## Exercise objective
Print only the lines below from the one with "4. lambda函数" to the one with "8. Fill readme", both included, exactly as they stand. Leave pictures out.

## Task input

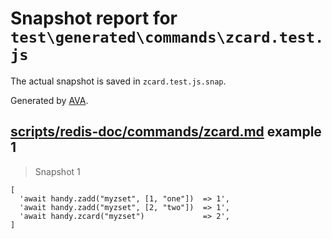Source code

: # Snapshot report for `test\generated\commands\zcard.test.js`

The actual snapshot is saved in `zcard.test.js.snap`.

Generated by [AVA](https://ava.li).

## [scripts/redis-doc/commands/zcard.md](../../../../scripts/redis-doc/commands/zcard.md) example 1

> Snapshot 1

    [
      'await handy.zadd("myzset", [1, "one"])  => 1',
      'await handy.zadd("myzset", [2, "two"])  => 1',
      'await handy.zcard("myzset")             => 2',
    ]
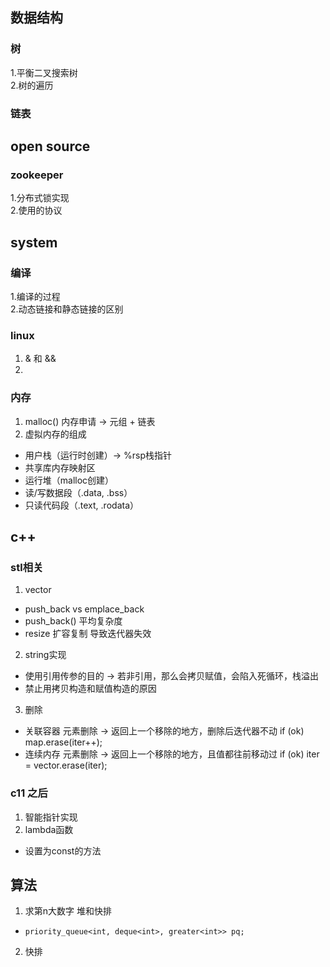 ## 数据结构

### 树

1.平衡二叉搜索树  
2.树的遍历

### 链表

## open source

### zookeeper

1.分布式锁实现  
2.使用的协议  

## system

### 编译

1.编译的过程  
2.动态链接和静态链接的区别  

### linux

1. & 和 &&  
2. 

### 内存

1. malloc() 内存申请 -> 元组 + 链表
2. 虚拟内存的组成
  - 用户栈（运行时创建）-> %rsp栈指针
  - 共享库内存映射区
  - 运行堆（malloc创建）
  - 读/写数据段（.data, .bss）
  - 只读代码段（.text, .rodata）


## c++

### stl相关
1. vector  
  - push_back vs emplace_back
  - push_back() 平均复杂度
  - resize 扩容复制 导致迭代器失效
2. string实现  
  - 使用引用传参的目的 -> 若非引用，那么会拷贝赋值，会陷入死循环，栈溢出  
  - 禁止用拷贝构造和赋值构造的原因
3. 删除
  - 关联容器 元素删除 -> 返回上一个移除的地方，删除后迭代器不动 if (ok) map.erase(iter++);
  - 连续内存 元素删除 -> 返回上一个移除的地方，且值都往前移动过 if (ok) iter = vector.erase(iter);


### 

### c11 之后
1. 智能指针实现  
4. lambda函数  
  - 设置为const的方法
  
## 算法

1. 求第n大数字 堆和快排  
  - `priority_queue<int, deque<int>, greater<int>> pq;`
2. 快排
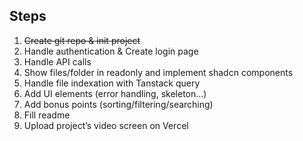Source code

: ## Steps

1. ~~Create git repo & init project~~
2. Handle authentication & Create login page
3. Handle API calls
4. Show files/folder in readonly and implement shadcn components
5. Handle file indexation with Tanstack query
6. Add UI elements (error handling, skeleton…)
7. Add bonus points (sorting/filtering/searching)
8. Fill readme
9. Upload project’s video screen on Vercel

## Solution for this exercise
4. lambda函数  
  - 设置为const的方法
  
## 算法

1. 求第n大数字 堆和快排  
  - `priority_queue<int, deque<int>, greater<int>> pq;`
2. 快排
Source code

: ## Steps

1. ~~Create git repo & init project~~
2. Handle authentication & Create login page
3. Handle API calls
4. Show files/folder in readonly and implement shadcn components
5. Handle file indexation with Tanstack query
6. Add UI elements (error handling, skeleton…)
7. Add bonus points (sorting/filtering/searching)
8. Fill readme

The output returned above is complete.